- Supplied records:
####################
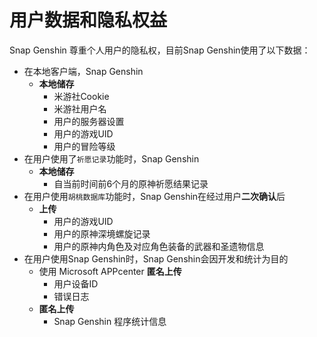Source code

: # 用户数据和隐私权益

Snap Genshin 尊重个人用户的隐私权，目前Snap Genshin使用了以下数据：

- 在本地客户端，Snap Genshin
  - **本地储存**
    - 米游社Cookie
    - 米游社用户名
    - 用户的服务器设置
    - 用户的游戏UID
    - 用户的冒险等级
- 在用户使用了`祈愿记录`功能时，Snap Genshin
  - **本地储存**
    - 自当前时间前6个月的原神祈愿结果记录
- 在用户使用`胡桃数据库`功能时，Snap Genshin在经过用户**二次确认**后
  - **上传**
    - 用户的游戏UID
    - 用户的原神深境螺旋记录
    - 用户的原神内角色及对应角色装备的武器和圣遗物信息
- 在用户使用Snap Genshin时，Snap Genshin会因开发和统计为目的
  - 使用 Microsoft APPcenter **匿名上传**
    - 用户设备ID
    - 错误日志
  - **匿名上传**
    - Snap Genshin 程序统计信息

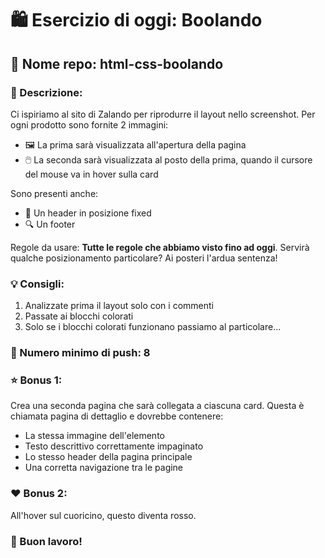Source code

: # 🛍️ Esercizio di oggi: Boolando

## 📂 Nome repo: html-css-boolando

### 📝 Descrizione:
Ci ispiriamo al sito di Zalando per riprodurre il layout nello screenshot. Per ogni prodotto sono fornite 2 immagini:
- 🖼️ La prima sarà visualizzata all'apertura della pagina
- 🖱️ La seconda sarà visualizzata al posto della prima, quando il cursore del mouse va in hover sulla card

Sono presenti anche:
- 📌 Un header in posizione fixed
- 🔍 Un footer

Regole da usare: **Tutte le regole che abbiamo visto fino ad oggi**. Servirà qualche posizionamento particolare? Ai posteri l'ardua sentenza!

### 💡 Consigli: 
1. Analizzate prima il layout solo con i commenti
2. Passate ai blocchi colorati
3. Solo se i blocchi colorati funzionano passiamo al particolare...

### 🔄 Numero minimo di push: 8

### ⭐ Bonus 1:
Crea una seconda pagina che sarà collegata a ciascuna card. Questa è chiamata pagina di dettaglio e dovrebbe contenere:
- La stessa immagine dell'elemento
- Testo descrittivo correttamente impaginato
- Lo stesso header della pagina principale
- Una corretta navigazione tra le pagine

### ❤️ Bonus 2:
All'hover sul cuoricino, questo diventa rosso.

### 🚀 Buon lavoro!
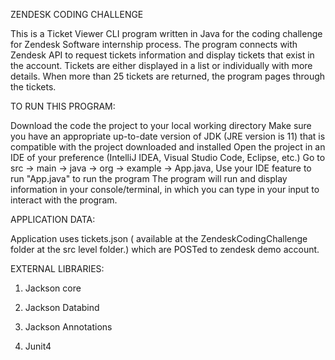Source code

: 
ZENDESK CODING CHALLENGE 

This is a Ticket Viewer CLI program written in Java for the coding challenge for Zendesk Software internship process. The program connects with Zendesk API to request tickets information and display tickets that exist in the account. Tickets are either displayed in a list or individually with more details. When more than 25 tickets are returned, the program pages through the tickets.

TO RUN THIS PROGRAM:

Download the code the project to your local working directory
Make sure you have an appropriate up-to-date version of JDK (JRE version is 11)  that is compatible with the project downloaded and installed
Open the project in an IDE of your preference (IntelliJ IDEA, Visual Studio Code, Eclipse, etc.)
Go to src → main → java → org → example → App.java,
Use your IDE feature to run "App.java" to run the program
The program will run and display information in your console/terminal, in which you can type in your input to interact with the program.

APPLICATION DATA:

Application uses tickets.json ( available at the ZendeskCodingChallenge folder at the src level folder.) which are POSTed to zendesk demo account.

EXTERNAL LIBRARIES:

1. Jackson core

2. Jackson Databind

3. Jackson Annotations

4. Junit4


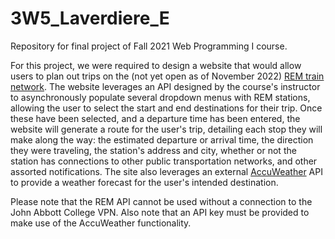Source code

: # 3W5_Laverdiere_E
Repository for final project of Fall 2021 Web Programming I course.

For this project, we were required to design a website that would allow users to plan out trips on the (not yet open as of November 2022) [REM train network](https://rem.info/en). The website leverages an API designed by the course's instructor to asynchronously populate several dropdown menus with REM stations, allowing the user to select the start and end destinations for their trip. Once these have been selected, and a departure time has been entered, the website will generate a route for the user's trip, detailing each stop they will make along the way: the estimated departure or arrival time, the direction they were traveling, the station's address and city, whether or not the station has connections to other public transportation networks, and other assorted notifications. The site also leverages an external [AccuWeather](https://developer.accuweather.com/) API to provide a weather forecast for the user's intended destination.

Please note that the REM API cannot be used without a connection to the John Abbott College VPN. Also note that an API key must be provided to make use of the AccuWeather functionality.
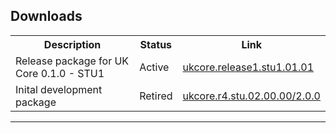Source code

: ## Downloads

<table id="assets">
<tr>
<th>Description</th>
<th>Status</th>
<th>Link</th>
</tr>
<tr>
<td>Release package for UK Core 0.1.0 - STU1 </td>
<td>Active</td>
<td><a href="https://simplifier.net/packages/ukcore.release1/1.0.1">ukcore.release1.stu1.01.01</a></td>
</tr>
<tr>
<td>Inital development package</td>
<td>Retired</td>
<td><a href="https://simplifier.net/packages/ukcore.r4.stu.02.00.00/2.0.0">ukcore.r4.stu.02.00.00/2.0.0</a></td>
</tr>
</table>

---


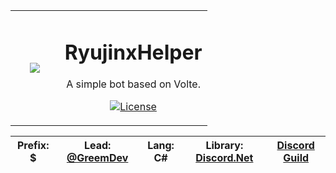 <table>
    <tr>
        <td align="center" width="25%">
            <img src="https://raw.githubusercontent.com/Ryubing/Assets/refs/heads/main/RyujinxApp_Rounded.png"/>
        </td>
        <td align="center" width="75%">
            
# RyujinxHelper

A simple bot based on Volte.

[![License](https://img.shields.io/github/license/Ryubing/RyujinxHelper.svg?color=7000FB&style=for-the-badge)](https://github.com/Ryubing/RyujinxHelper/blob/v4/LICENSE)
        </td>
    </tr>
</table>

| **Prefix**: $ | **Lead:** [@GreemDev](https://github.com/GreemDev) | **Lang:** C# | **Library:** [Discord.Net](https://github.com/discord-net/Discord.Net) | [Discord Guild](https://discord.gg/ryujinx) |
|---------------|----------------------------------------------------|--------------|------------------------------------------------------------------------|---------------------------------------------|
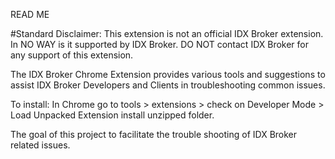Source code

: READ ME

#Standard Disclaimer:
This extension is not an official IDX Broker extension. In NO WAY is it supported by IDX Broker. DO NOT contact IDX Broker for any support of this extension.

The IDX Broker Chrome Extension provides various tools and suggestions to assist IDX Broker Developers and Clients in troubleshooting common issues.

To install: In Chrome go to tools > extensions > check on Developer Mode > Load Unpacked Extension install unzipped folder.

The goal of this project to facilitate the trouble shooting of IDX Broker related issues.
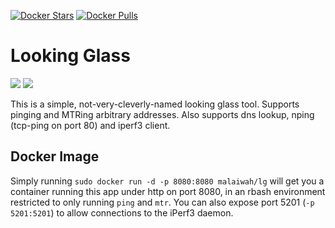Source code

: [![Docker Stars](https://img.shields.io/docker/stars/malaiwah/lg.svg)](https://hub.docker.com/r/malaiwah/lg/) [![Docker Pulls](https://img.shields.io/docker/pulls/malaiwah/lg.svg)](https://hub.docker.com/r/malaiwah/lg/)
# Looking Glass
[![](https://images.microbadger.com/badges/version/malaiwah/lg.svg)](https://microbadger.com/images/malaiwah/lg "Get your own version badge on microbadger.com")
[![](https://images.microbadger.com/badges/image/malaiwah/lg.svg)](https://microbadger.com/images/malaiwah/lg "Get your own image badge on microbadger.com")

This is a simple, not-very-cleverly-named looking glass tool. Supports pinging and MTRing arbitrary addresses. Also supports dns lookup, nping (tcp-ping on port 80) and iperf3 client.

## Docker Image
Simply running `sudo docker run -d -p 8080:8080 malaiwah/lg` will get you a container running this app under http on port 8080, in an rbash environment restricted to only running `ping` and `mtr`.
You can also expose port 5201 (`-p 5201:5201`) to allow connections to the iPerf3 daemon.
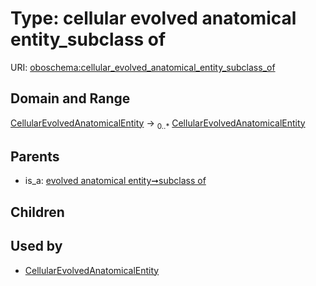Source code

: 
# Type: cellular evolved anatomical entity_subclass of




URI: [oboschema:cellular_evolved_anatomical_entity_subclass_of](http://purl.obolibrary.org/oboschema/cellular_evolved_anatomical_entity_subclass_of)


## Domain and Range

[CellularEvolvedAnatomicalEntity](CellularEvolvedAnatomicalEntity.md) ->  <sub>0..*</sub> [CellularEvolvedAnatomicalEntity](CellularEvolvedAnatomicalEntity.md)

## Parents

 *  is_a: [evolved anatomical entity➞subclass of](evolved_anatomical_entity_subclass_of.md)

## Children


## Used by

 * [CellularEvolvedAnatomicalEntity](CellularEvolvedAnatomicalEntity.md)
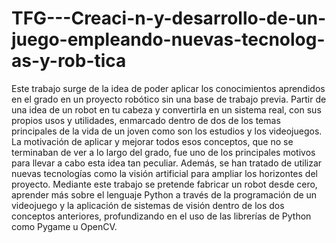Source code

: # TFG---Creaci-n-y-desarrollo-de-un-juego-empleando-nuevas-tecnolog-as-y-rob-tica
Este trabajo surge de la idea de poder aplicar los conocimientos aprendidos en el grado en un proyecto robótico sin una base de trabajo previa. Partir de una idea de un robot en tu cabeza y convertirla en un sistema real, con sus propios usos y utilidades, enmarcado dentro de dos de los temas principales de la vida de un joven como son los estudios y los videojuegos. La motivación de aplicar y mejorar todos esos conceptos, que no se terminaban de ver a lo largo del grado, fue uno de los principales motivos para llevar a cabo esta idea tan peculiar. Además, se han tratado de utilizar nuevas tecnologías como la visión artificial para ampliar los horizontes del proyecto.  Mediante este trabajo se pretende fabricar un robot desde cero, aprender más sobre el lenguaje Python a través de la programación de un videojuego y la aplicación de sistemas de visión dentro de los dos conceptos anteriores, profundizando en el uso de las librerías de Python como Pygame u OpenCV. 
####################
- Task description: Every line above that holds the string "Chrome" should be copied out.

- Result:
The IDX Broker Chrome Extension provides various tools and suggestions to assist IDX Broker Developers and Clients in troubleshooting common issues.
To install: In Chrome go to tools > extensions > check on Developer Mode > Load Unpacked Extension install unzipped folder.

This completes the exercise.